Como seres racionais, proferimos sentenças onde afirmamos ou negamos sobre o mundo tal qual o vemos e, mediante proposições práticas, optamos sobre o que devemos ou não realizar. Ou seja, portamos uma racionalidade de dupla face: a racionalidade que averigua a veracidade (ou falsidade) daquilo que pronunciamos e a racionalidade que vai averiguar a fundamentação dos nossos atos (STEIN, 1996, p. 10). Na investigação do Homem e seu mundo, podemos efetivamente estuda―lo enquanto se averigua a linguagem que o Homem produz, visto que (a) o Homem se relaciona com os objetos do mundo através da linguagem, criando e manipulando conceitos e, mediante isso, (b) inexiste saber não―proposicional. É o logos apofântico de Aristóteles: se somos racionais, sabemos dizer frases que podem ter a propriedade de verdade e de falsidade. Em suma, “o ser humano só conhece através dos conceitos, só conhece através da linguagem, (...) somente é racional porque seu acesso ao mundo se dá via sentido, via significado, via conceitos, via palavras, via linguagem" (STEIN, 1996, p. 16). “A linguagem é a linguagem da própria razão” (GADAMER, 1999, p. 585). Em decorrência disso, como resultado principal para o Homem, como inestimável tesouro para sua humanização, “a linguagem é o medium universal em que se realiza a própria compreensão. A forma de realização da compreensão é a interpretação” (GADAMER, 1999, p. 566). Dito de outro modo, a racionalidade é dada mediante a correção de nossas frases e sentenças, mas a dificuldade e imperfeição do racionalizar impõem a tarefa de interpretar, que é também imperfeita, mas é o instrumento que subsidiariamente se emprega, na ausência de outro melhor. A verdade das proposições não é inteiramente fundamentada na forma lógica, pois as asserções dependem do contexto (subjetivo, histórico e cultural) onde se situam. Portanto necessita―se interpretar o conteúdo da linguagem, as proposições e “talvez descobrir que há uma verdade que é o lugar da proposição” (STEIN, 1996, p. 19), pois estas não prevêem, de per si, compreensão.

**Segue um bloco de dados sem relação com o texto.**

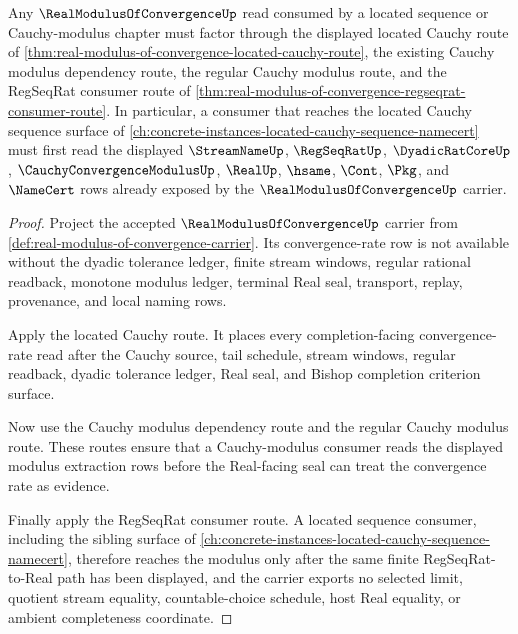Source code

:\begin{theorem}
\label{thm:real-modulus-of-convergence-located-sequence-link}
Any $\RealModulusOfConvergenceUp$ read consumed by a located sequence or Cauchy-modulus chapter must factor through the displayed located Cauchy route of \autoref{thm:real-modulus-of-convergence-located-cauchy-route}, the existing Cauchy modulus dependency route, the regular Cauchy modulus route, and the RegSeqRat consumer route of \autoref{thm:real-modulus-of-convergence-regseqrat-consumer-route}. In particular, a consumer that reaches the located Cauchy sequence surface of \autoref{ch:concrete-instances-located-cauchy-sequence-namecert} must first read the displayed $\StreamNameUp$, $\RegSeqRatUp$, $\DyadicRatCoreUp$, $\CauchyConvergenceModulusUp$, $\RealUp$, $\hsame$, $\Cont$, $\Pkg$, and $\NameCert$ rows already exposed by the $\RealModulusOfConvergenceUp$ carrier.
\end{theorem}
\begin{proof}
Project the accepted $\RealModulusOfConvergenceUp$ carrier from \autoref{def:real-modulus-of-convergence-carrier}. Its convergence-rate row is not available without the dyadic tolerance ledger, finite stream windows, regular rational readback, monotone modulus ledger, terminal Real seal, transport, replay, provenance, and local naming rows.

Apply the located Cauchy route. It places every completion-facing convergence-rate read after the Cauchy source, tail schedule, stream windows, regular readback, dyadic tolerance ledger, Real seal, and Bishop completion criterion surface.

Now use the Cauchy modulus dependency route and the regular Cauchy modulus route. These routes ensure that a Cauchy-modulus consumer reads the displayed modulus extraction rows before the Real-facing seal can treat the convergence rate as evidence.

Finally apply the RegSeqRat consumer route. A located sequence consumer, including the sibling surface of \autoref{ch:concrete-instances-located-cauchy-sequence-namecert}, therefore reaches the modulus only after the same finite RegSeqRat-to-Real path has been displayed, and the carrier exports no selected limit, quotient stream equality, countable-choice schedule, host Real equality, or ambient completeness coordinate.
\end{proof}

Abro um parêntese aqui para comentar uma sugestão do prof. Geraldo José de PAIVA (2003) quando alerta que não é necessário basear na racionalidade humana o reconhecimento do lugar ímpar da linguagem no mundo humano. Sabe-se que a linguagem abarca também o pré-racional, o para-racional, o irracional e o suprarracional. Como exemplo cita o mestre que, no campo da experiência religiosa, ocorre atualmente no Brasil uma revalorização da dimensão afetiva, para-racional, de que a conversão constitui um caso. Quando eu coloco a linguagem como suporte ao racional, imagino o impulso do homem que deseja manter sua sanidade mental mediante a coerência e harmonia na sua visão de mundo, que o uso apropriado da linguagem lhe proporciona. Mas vejo também que, adentrando o campo do numinoso, da religião, muitas vezes a demarcação da racionalidade via linguagem demonstra-se empreitada a exigir mais solicitude, posto que o conceito parece tornar-se mais flexível, elástico (PINTO, 2002, afirma que ‘O universo da religião tem de ser transportado para uma outra racionalidade (...) os discursos religiosos comportam tudo isto: uma lógica própria, uma funcionalidade própria, um léxico específico’). RAZZOTTI (1998, p. 149), sob Rudolf Otto, afirma que ‘O conhecimento religioso pode advir por via racional, examinando a essência e a existência se Deus, ou pode-se chegar ao divino por via extra-racional, anulando no todo ou em parte o elemento intelectual’. Este aparente conflito permanece e exige, para sua elucidação, engajamento tanto pelo homem comum em sua vivência, quanto para o acadêmico com a diferença que, para este, não se pode abdicar do uso das mais elevada racionalidade no seu tratamento.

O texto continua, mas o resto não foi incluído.